Shi, Wenxuan, Tan, Haochen, Kuang, Chuqiao, Li, Xiaoguang, Ren, Xiaozhe, Zhang, Chen, Chen, Hanting, Wang, Yasheng, Hou, Lu, Shang, Lifeng

arXiv.org Artificial Intelligence 

Information seeking demands iterative evidence gathering and reflective reasoning, yet large language models (LLMs) still struggle with it in open-web question answering. Existing prompting and supervised fine-tuning (SFT) methods remain fixed by prompt rules or training corpora, and are usually benchmarked only on well-structured wiki sources, limiting real-world adaptability. We introduce WebPuzzle, a 24k-sample training and 275-sample test benchmark that evaluates information seeking on the live internet, across both wiki and open-domain queries.
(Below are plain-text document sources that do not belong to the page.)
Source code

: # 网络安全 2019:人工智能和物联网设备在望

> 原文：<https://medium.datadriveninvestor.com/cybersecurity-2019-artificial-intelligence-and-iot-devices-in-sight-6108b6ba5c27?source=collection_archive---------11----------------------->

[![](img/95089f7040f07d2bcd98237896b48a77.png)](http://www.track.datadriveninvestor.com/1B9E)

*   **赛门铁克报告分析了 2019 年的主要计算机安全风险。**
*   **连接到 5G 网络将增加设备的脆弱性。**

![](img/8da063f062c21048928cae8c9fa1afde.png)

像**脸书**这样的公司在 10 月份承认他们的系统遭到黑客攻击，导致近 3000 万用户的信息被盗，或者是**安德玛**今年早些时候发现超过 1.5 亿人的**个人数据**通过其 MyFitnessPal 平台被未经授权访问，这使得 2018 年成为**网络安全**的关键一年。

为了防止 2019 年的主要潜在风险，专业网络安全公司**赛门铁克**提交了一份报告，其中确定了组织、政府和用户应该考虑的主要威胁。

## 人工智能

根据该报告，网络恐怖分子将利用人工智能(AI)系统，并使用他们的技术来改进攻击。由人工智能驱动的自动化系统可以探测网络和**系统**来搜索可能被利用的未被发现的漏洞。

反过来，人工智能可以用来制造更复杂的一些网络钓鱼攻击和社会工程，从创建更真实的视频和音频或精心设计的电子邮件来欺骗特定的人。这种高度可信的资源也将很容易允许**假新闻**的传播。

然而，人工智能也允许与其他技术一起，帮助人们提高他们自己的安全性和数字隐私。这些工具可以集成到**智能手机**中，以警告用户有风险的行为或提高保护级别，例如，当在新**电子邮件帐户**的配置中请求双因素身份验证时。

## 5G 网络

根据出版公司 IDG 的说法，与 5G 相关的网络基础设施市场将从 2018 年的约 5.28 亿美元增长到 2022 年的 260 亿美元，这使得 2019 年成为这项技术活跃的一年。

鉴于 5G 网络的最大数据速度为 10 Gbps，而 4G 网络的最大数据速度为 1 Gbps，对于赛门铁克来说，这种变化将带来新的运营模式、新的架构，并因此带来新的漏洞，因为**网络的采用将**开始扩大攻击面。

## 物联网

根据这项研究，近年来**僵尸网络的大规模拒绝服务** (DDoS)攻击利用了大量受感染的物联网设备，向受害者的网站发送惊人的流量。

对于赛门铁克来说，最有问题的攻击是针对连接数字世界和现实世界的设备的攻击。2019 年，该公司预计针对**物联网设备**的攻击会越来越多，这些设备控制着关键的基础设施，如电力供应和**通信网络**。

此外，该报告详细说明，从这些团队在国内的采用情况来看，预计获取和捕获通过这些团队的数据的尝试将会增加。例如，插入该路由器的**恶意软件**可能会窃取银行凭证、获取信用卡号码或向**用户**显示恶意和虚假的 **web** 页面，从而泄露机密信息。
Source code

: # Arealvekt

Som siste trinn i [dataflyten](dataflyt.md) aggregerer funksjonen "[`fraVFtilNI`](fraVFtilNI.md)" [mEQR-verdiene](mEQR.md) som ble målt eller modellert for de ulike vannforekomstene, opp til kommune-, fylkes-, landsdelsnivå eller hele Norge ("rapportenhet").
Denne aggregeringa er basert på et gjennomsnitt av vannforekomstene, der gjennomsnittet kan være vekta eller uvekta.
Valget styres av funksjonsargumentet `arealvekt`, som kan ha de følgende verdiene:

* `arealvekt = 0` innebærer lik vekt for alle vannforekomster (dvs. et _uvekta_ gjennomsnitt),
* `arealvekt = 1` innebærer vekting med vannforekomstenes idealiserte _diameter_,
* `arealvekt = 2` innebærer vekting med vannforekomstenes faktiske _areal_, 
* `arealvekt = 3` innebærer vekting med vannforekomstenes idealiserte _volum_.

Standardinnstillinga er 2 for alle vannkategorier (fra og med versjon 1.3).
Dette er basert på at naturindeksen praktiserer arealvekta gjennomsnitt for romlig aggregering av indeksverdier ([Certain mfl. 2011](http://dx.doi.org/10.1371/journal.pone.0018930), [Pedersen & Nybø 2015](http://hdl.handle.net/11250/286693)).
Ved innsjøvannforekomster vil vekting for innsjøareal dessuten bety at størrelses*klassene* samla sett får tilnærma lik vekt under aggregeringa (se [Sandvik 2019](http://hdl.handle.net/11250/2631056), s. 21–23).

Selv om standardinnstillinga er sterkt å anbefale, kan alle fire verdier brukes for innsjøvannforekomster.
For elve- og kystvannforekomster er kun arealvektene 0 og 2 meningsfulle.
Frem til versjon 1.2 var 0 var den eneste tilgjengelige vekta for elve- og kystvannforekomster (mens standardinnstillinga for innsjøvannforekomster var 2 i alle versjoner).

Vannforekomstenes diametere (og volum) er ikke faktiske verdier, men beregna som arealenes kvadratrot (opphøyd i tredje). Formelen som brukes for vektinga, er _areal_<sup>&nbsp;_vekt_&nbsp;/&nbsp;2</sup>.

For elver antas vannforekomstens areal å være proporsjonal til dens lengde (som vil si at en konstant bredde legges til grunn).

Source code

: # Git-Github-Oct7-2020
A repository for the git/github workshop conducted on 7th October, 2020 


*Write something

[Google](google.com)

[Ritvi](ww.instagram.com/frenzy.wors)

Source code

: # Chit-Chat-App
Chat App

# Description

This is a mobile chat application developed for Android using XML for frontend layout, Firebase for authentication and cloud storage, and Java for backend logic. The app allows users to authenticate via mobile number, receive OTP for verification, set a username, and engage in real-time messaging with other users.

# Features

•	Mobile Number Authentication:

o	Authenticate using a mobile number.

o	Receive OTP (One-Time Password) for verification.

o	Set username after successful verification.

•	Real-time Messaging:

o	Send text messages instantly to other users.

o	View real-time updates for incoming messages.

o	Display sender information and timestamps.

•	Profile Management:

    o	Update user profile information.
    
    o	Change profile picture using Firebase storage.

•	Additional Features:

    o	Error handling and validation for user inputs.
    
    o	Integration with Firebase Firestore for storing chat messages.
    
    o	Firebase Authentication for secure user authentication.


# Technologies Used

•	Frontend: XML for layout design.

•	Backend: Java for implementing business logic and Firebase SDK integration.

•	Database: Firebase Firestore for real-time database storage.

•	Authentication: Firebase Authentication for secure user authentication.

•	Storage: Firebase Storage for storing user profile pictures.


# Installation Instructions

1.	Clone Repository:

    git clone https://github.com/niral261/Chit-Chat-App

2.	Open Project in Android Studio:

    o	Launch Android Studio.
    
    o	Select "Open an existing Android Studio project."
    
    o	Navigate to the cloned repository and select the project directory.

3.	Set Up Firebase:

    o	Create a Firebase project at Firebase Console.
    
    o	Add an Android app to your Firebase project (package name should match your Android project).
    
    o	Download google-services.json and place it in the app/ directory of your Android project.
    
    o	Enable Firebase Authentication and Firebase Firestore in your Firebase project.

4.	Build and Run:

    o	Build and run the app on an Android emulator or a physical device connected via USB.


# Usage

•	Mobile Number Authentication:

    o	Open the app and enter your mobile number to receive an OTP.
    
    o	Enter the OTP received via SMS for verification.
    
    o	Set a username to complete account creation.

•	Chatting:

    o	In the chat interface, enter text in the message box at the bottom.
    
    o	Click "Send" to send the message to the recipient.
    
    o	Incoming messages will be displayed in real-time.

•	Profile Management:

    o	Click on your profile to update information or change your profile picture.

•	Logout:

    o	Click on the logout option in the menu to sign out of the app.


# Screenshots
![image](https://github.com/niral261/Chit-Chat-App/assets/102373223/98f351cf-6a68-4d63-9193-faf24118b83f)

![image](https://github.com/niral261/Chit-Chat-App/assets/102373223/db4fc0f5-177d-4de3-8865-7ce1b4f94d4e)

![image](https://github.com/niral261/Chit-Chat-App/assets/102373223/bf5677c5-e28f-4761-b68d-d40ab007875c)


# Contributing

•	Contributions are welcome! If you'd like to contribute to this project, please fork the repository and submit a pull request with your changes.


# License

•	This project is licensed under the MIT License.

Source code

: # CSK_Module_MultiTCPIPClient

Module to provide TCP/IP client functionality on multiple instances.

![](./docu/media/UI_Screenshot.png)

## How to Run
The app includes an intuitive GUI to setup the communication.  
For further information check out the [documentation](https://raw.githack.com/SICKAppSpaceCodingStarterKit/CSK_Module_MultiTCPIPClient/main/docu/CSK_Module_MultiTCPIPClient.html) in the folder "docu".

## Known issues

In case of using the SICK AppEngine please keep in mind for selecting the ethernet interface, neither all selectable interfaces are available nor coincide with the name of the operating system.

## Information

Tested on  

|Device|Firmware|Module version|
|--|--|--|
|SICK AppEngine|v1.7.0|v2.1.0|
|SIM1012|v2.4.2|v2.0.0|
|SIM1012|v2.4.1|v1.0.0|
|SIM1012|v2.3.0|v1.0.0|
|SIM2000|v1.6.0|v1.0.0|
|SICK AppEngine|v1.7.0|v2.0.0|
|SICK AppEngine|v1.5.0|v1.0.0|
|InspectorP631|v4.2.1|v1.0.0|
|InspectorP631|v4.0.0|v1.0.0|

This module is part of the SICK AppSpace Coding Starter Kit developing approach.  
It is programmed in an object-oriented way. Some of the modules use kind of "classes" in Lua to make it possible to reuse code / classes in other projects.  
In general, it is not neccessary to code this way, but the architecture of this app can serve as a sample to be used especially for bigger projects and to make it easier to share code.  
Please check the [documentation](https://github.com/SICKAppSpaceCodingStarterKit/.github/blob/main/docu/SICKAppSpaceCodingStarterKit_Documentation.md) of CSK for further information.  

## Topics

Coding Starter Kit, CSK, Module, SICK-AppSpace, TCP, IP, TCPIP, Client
Leveraging 7k WebPuzzle instances, we develop DeepDiver, a reinforcement-learning (RL) framework that cultivates Search Intensity Scaling (SIS)-an emergent ability to escalate search frequency and depth instead of settling on overconfident, under-evidenced answers. With SIS, Qwen2.5-7B-Instruct and Pangu-7B-Reasoner attain performance on real-web tasks comparable to the 671B-parameter DeepSeek-R1. We detail DeepDiver's curriculum from cold-start SFT to a well designed RL procedure, and show that its seeking policy generalized from closed-ended queries to open-ended generation such as long-form writing. Our results advance adaptive information seeking in LLMs and provide a rigorous benchmark for future work.